If you’re a Requester using the API on Mechanical Turk to create a lot of HITs, here are some tips to help you make your API usage more efficient:
- Track the HITIds that come back from CreateHIT: we often see Requesters use GetReviewableHITs/SearchHITs (GetAllHITs in .net) to query which HITs they have in the system, and then do further operations on only a few of those HITs. These calls return a much larger volume of HITs – which you then have to sort through to find the HITs you’re looking for. Try using GetHIT with the HITId instead, and you’ll find it’s snappier.
- Dispose old HITs: many Requesters don’t explicitly dispose their HITs. While the system will eventually Auto-Dispose these HITs after 120 days of inactivity, letting them accumulate after you are done with them just increases the amount of data returned for your other calls like GetReviewableHITs/SearchHITs. As the data returned increases, the response to these calls will take longer.
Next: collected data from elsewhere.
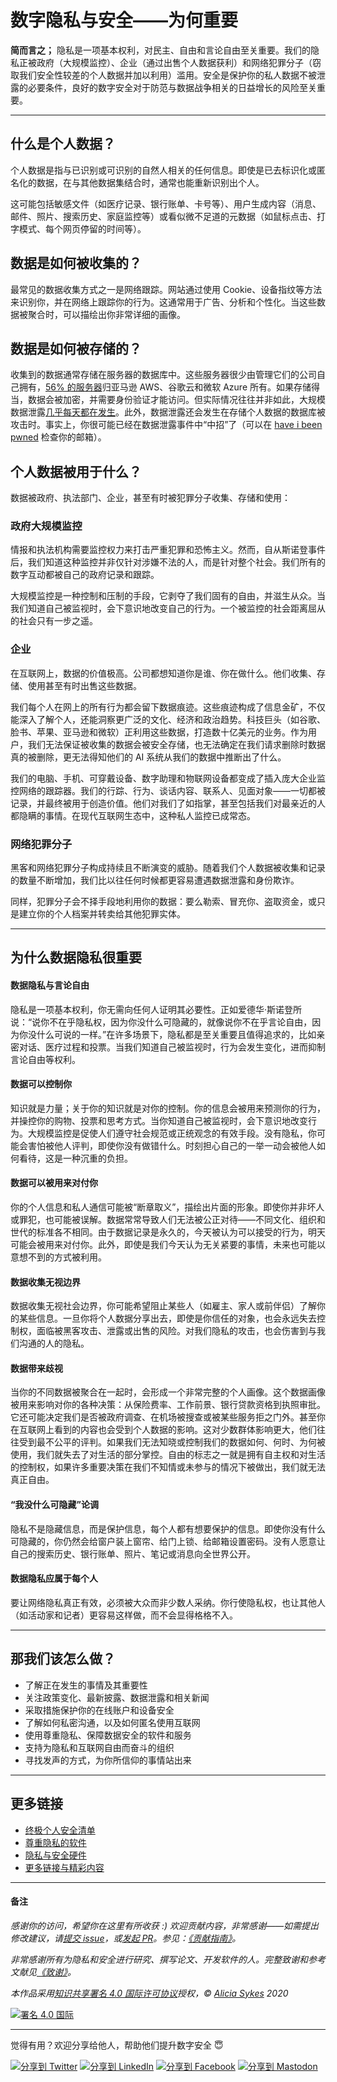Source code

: # 数字隐私与安全——为何重要

**简而言之；** 隐私是一项基本权利，对民主、自由和言论自由至关重要。我们的隐私正被政府（大规模监控）、企业（通过出售个人数据获利）和网络犯罪分子（窃取我们安全性较差的个人数据并加以利用）滥用。安全是保护你的私人数据不被泄露的必要条件，良好的数字安全对于防范与数据战争相关的日益增长的风险至关重要。

----

## 什么是个人数据？
个人数据是指与已识别或可识别的自然人相关的任何信息。即使是已去标识化或匿名化的数据，在与其他数据集结合时，通常也能重新识别出个人。

这可能包括敏感文件（如医疗记录、银行账单、卡号等）、用户生成内容（消息、邮件、照片、搜索历史、家庭监控等）或看似微不足道的元数据（如鼠标点击、打字模式、每个网页停留的时间等）。

## 数据是如何被收集的？
最常见的数据收集方式之一是网络跟踪。网站通过使用 Cookie、设备指纹等方法来识别你，并在网络上跟踪你的行为。这通常用于广告、分析和个性化。当这些数据被聚合时，可以描绘出你非常详细的画像。

## 数据是如何被存储的？
收集到的数据通常存储在服务器的数据库中。这些服务器很少由管理它们的公司自己拥有，[56% 的服务器](https://www.canalys.com/newsroom/global-cloud-market-Q3-2019)归亚马逊 AWS、谷歌云和微软 Azure 所有。如果存储得当，数据会被加密，并需要身份验证才能访问。但实际情况往往并非如此，大规模数据泄露[几乎每天都在发生](https://selfkey.org/data-breaches-in-2019/)。此外，数据泄露还会发生在存储个人数据的数据库被攻击时。事实上，你很可能已经在数据泄露事件中“中招”了（可以在 [have i been pwned](https://haveibeenpwned.com) 检查你的邮箱）。

## 个人数据被用于什么？

数据被政府、执法部门、企业，甚至有时被犯罪分子收集、存储和使用：

### 政府大规模监控
情报和执法机构需要监控权力来打击严重犯罪和恐怖主义。然而，自从斯诺登事件后，我们知道这种监控并非仅针对涉嫌不法的人，而是针对整个社会。我们所有的数字互动都被自己的政府记录和跟踪。

大规模监控是一种控制和压制的手段，它剥夺了我们固有的自由，并滋生从众。当我们知道自己被监视时，会下意识地改变自己的行为。一个被监控的社会距离屈从的社会只有一步之遥。

### 企业
在互联网上，数据的价值极高。公司都想知道你是谁、你在做什么。他们收集、存储、使用甚至有时出售这些数据。

我们每个人在网上的所有行为都会留下数据痕迹。这些痕迹构成了信息金矿，不仅能深入了解个人，还能洞察更广泛的文化、经济和政治趋势。科技巨头（如谷歌、脸书、苹果、亚马逊和微软）正利用这些数据，打造数十亿美元的业务。作为用户，我们无法保证被收集的数据会被安全存储，也无法确定在我们请求删除时数据真的被删除，更无法得知他们的 AI 系统从我们的数据中推断出了什么。

我们的电脑、手机、可穿戴设备、数字助理和物联网设备都变成了插入庞大企业监控网络的跟踪器。我们的行踪、行为、谈话内容、联系人、见面对象——一切都被记录，并最终被用于创造价值。他们对我们了如指掌，甚至包括我们对最亲近的人都隐瞒的事情。在现代互联网生态中，这种私人监控已成常态。

### 网络犯罪分子
黑客和网络犯罪分子构成持续且不断演变的威胁。随着我们个人数据被收集和记录的数量不断增加，我们比以往任何时候都更容易遭遇数据泄露和身份欺诈。

同样，犯罪分子会不择手段地利用你的数据：要么勒索、冒充你、盗取资金，或只是建立你的个人档案并转卖给其他犯罪实体。

---

## 为什么数据隐私很重要

#### 数据隐私与言论自由
隐私是一项基本权利，你无需向任何人证明其必要性。正如爱德华·斯诺登所说：“说你不在乎隐私权，因为你没什么可隐藏的，就像说你不在乎言论自由，因为你没什么可说的一样。”在许多场景下，隐私都是至关重要且值得追求的，比如亲密对话、医疗过程和投票。当我们知道自己被监视时，行为会发生变化，进而抑制言论自由等权利。

#### 数据可以控制你
知识就是力量；关于你的知识就是对你的控制。你的信息会被用来预测你的行为，并操控你的购物、投票和思考方式。当你知道自己被监视时，会下意识地改变行为。大规模监控是促使人们遵守社会规范或正统观念的有效手段。没有隐私，你可能会害怕被他人评判，即使你没有做错什么。时刻担心自己的一举一动会被他人如何看待，这是一种沉重的负担。

#### 数据可以被用来对付你
你的个人信息和私人通信可能被“断章取义”，描绘出片面的形象。即使你并非坏人或罪犯，也可能被误解。数据常常导致人们无法被公正对待——不同文化、组织和世代的标准各不相同。由于数据记录是永久的，今天被认为可以接受的行为，明天可能会被用来对付你。此外，即使是我们今天认为无关紧要的事情，未来也可能以意想不到的方式被利用。

#### 数据收集无视边界
数据收集无视社会边界，你可能希望阻止某些人（如雇主、家人或前伴侣）了解你的某些信息。一旦你将个人数据分享出去，即使是你信任的对象，也会永远失去控制权，面临被黑客攻击、泄露或出售的风险。对我们隐私的攻击，也会伤害到与我们沟通的人的隐私。

#### 数据带来歧视
当你的不同数据被聚合在一起时，会形成一个非常完整的个人画像。这个数据画像被用来影响对你的各种决策：从保险费率、工作前景、银行贷款资格到执照审批。它还可能决定我们是否被政府调查、在机场被搜查或被某些服务拒之门外。甚至你在互联网上看到的内容也会受到个人数据的影响。这对少数群体影响更大，他们往往受到最不公平的评判。如果我们无法知晓或控制我们的数据如何、何时、为何被使用，我们就失去了对生活的部分掌控。自由的标志之一就是拥有自主权和对生活的控制权，如果许多重要决策在我们不知情或未参与的情况下被做出，我们就无法真正自由。

#### “我没什么可隐藏”论调
隐私不是隐藏信息，而是保护信息，每个人都有想要保护的信息。即使你没有什么可隐藏的，你仍然会给窗户装上窗帘、给门上锁、给邮箱设置密码。没有人愿意让自己的搜索历史、银行账单、照片、笔记或消息向全世界公开。

#### 数据隐私应属于每个人
要让网络隐私真正有效，必须被大众而非少数人采纳。你行使隐私权，也让其他人（如活动家和记者）更容易这样做，而不会显得格格不入。

----

## 那我们该怎么做？

- 了解正在发生的事情及其重要性
- 关注政策变化、最新披露、数据泄露和相关新闻
- 采取措施保护你的在线账户和设备安全
- 了解如何私密沟通，以及如何匿名使用互联网
- 使用尊重隐私、保障数据安全的软件和服务
- 支持为隐私和互联网自由而奋斗的组织
- 寻找发声的方式，为你所信仰的事情站出来

----

## 更多链接
- [终极个人安全清单](/README.md)
- [尊重隐私的软件](https://github.com/Lissy93/awesome-privacy)
- [隐私与安全硬件](/6_Privacy_and-Security_Gadgets.md)
- [更多链接与精彩内容](/4_Privacy_And_Security_Links.md)

----

#### 备注

*感谢你的访问，希望你在这里有所收获 :) 欢迎贡献内容，非常感谢——如需提出修改建议，请[提交 issue](https://github.com/Lissy93/personal-security-checklist/issues/new/choose)，或[发起 PR](https://github.com/Lissy93/personal-security-checklist/pull/new/master)。参见：[《贡献指南》](/.github/CONTRIBUTING.md)。*

*非常感谢所有为隐私和安全进行研究、撰写论文、开发软件的人。完整致谢和参考文献见[《致谢》](/ATTRIBUTIONS.md)。*

*本作品采用[知识共享署名 4.0 国际许可协议](https://creativecommons.org/licenses/by/4.0/)授权，© [Alicia Sykes](https://aliciasykes.com) 2020*

[![署名 4.0 国际](https://licensebuttons.net/l/by/3.0/88x31.png)](https://github.com/Lissy93/personal-security-checklist/blob/master/LICENSE.md)

----

觉得有用？欢迎分享给他人，帮助他们提升数字安全 😇

[![分享到 Twitter](https://img.shields.io/badge/Share-Twitter-17a2f3?style=for-the-badge&logo=Twitter)](http://twitter.com/share?text=Check%20out%20the%20Personal%20Cyber%20Security%20Checklist-%20an%20ultimate%20list%20of%20tips%20for%20protecting%20your%20digital%20security%20and%20privacy%20in%202020%2C%20with%20%40Lissy_Sykes%20%F0%9F%94%90%20%20%F0%9F%9A%80&url=https://github.com/Lissy93/personal-security-checklist)
[![分享到 LinkedIn](https://img.shields.io/badge/Share-LinkedIn-0077b5?style=for-the-badge&logo=LinkedIn)](http://www.linkedin.com/shareArticle?mini=true&url=https://github.com/Lissy93/personal-security-checklist&title=The%20Ultimate%20Personal%20Cyber%20Security%20Checklist&summary=%F0%9F%94%92%20A%20curated%20list%20of%20100%2B%20tips%20for%20protecting%20digital%20security%20and%20privacy%20in%202020&source=https://github.com/Lissy93)
[![分享到 Facebook](https://img.shields.io/badge/Share-Facebook-4267b2?style=for-the-badge&logo=Facebook)](https://www.linkedin.com/shareArticle?mini=true&url=https%3A//github.com/Lissy93/personal-security-checklist&title=The%20Ultimate%20Personal%20Cyber%20Security%20Checklist&summary=%F0%9F%94%92%20A%20curated%20list%20of%20100%2B%20tips%20for%20protecting%20digital%20security%20and%20privacy%20in%202020&source=)
[![分享到 Mastodon](https://img.shields.io/badge/Share-Mastodon-56a7e1?style=for-the-badge&logo=Mastodon)](https://mastodon.social/web/statuses/new?text=Check%20out%20the%20Ultimate%20Personal%20Cyber%20Security%20Checklist%20by%20%40Lissy93%20on%20%23GitHub%20%20%F0%9F%94%90%20%E2%9C%A8)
You should call DisposeHIT after you have approved or rejected the HIT and stored the Worker’s submission. This will reduce the un-actionable data returned in response to your API calls & improve performance.
- Use Larger Page Sizes: some of our APIs have pagination built in (e.g. GetReviewableHITs). When calling these paginated APIs, if the number of items is large, use larger page sizes (such as 100) rather than smaller sizes.
- Try Different Sort Properties: If you have large numbers of HITs in the system and are looping through them to find specific HITs near the end, you can try using different sort properties to bring HITs you are looking for to the front. Also consider enabling or disabling filtering by HitType.
- Use the Reviewing State: If you are processing a large batch of HITs, you can use the Reviewing state to reduce the amount of HITs returned in each call to GetReviewableHITs. Setting the status to Reviewing will allow you to filter for only new data that has been submitted in since your last call. A while back, we posted the lifecycle of a HIT that outlines the various states a HIT can be in – Reviewing is one of those helpful states that can help streamline your API usage.
- Use just a few threads: Requesters with steady activity with a limited number of client threads can get large amounts of work done. Increasing the number of threads does not always help, and too many threads can actually slow you down as your threads will be competing with each other. There is no single ‘optimal’ setting for a Requester – experiment with your settings to find your sweet spot.
- Manage your concurrency: bursts of activity on the same API are more likely to see errors associated with capacity or concurrency. Reducing ‘bursts’ in your calls should reduce error rates as well.